PROMPT - Return copies of the lines below that mention "puro".

─── RECORDS TO USE ───

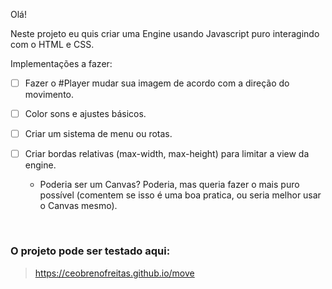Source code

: Olá!

Neste projeto eu quis criar uma Engine usando Javascript puro interagindo com o HTML e CSS.

Implementações a fazer:

- [ ] Fazer o  #Player mudar sua imagem de acordo com a direção do movimento.

- [ ] Color sons e ajustes básicos.

- [ ] Criar um sistema de menu ou rotas.

- [ ] Criar bordas relativas (max-width, max-height) para limitar a view da engine.
   - Poderia ser um Canvas? Poderia, mas queria fazer o mais puro possível (comentem se isso é uma boa pratica, ou seria melhor usar o Canvas mesmo).

<br>


### O projeto pode ser testado aqui:
> https://ceobrenofreitas.github.io/move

───

EXERCISE RESPONSE -
Neste projeto eu quis criar uma Engine usando Javascript puro interagindo com o HTML e CSS.
   - Poderia ser um Canvas? Poderia, mas queria fazer o mais puro possível (comentem se isso é uma boa pratica, ou seria melhor usar o Canvas mesmo).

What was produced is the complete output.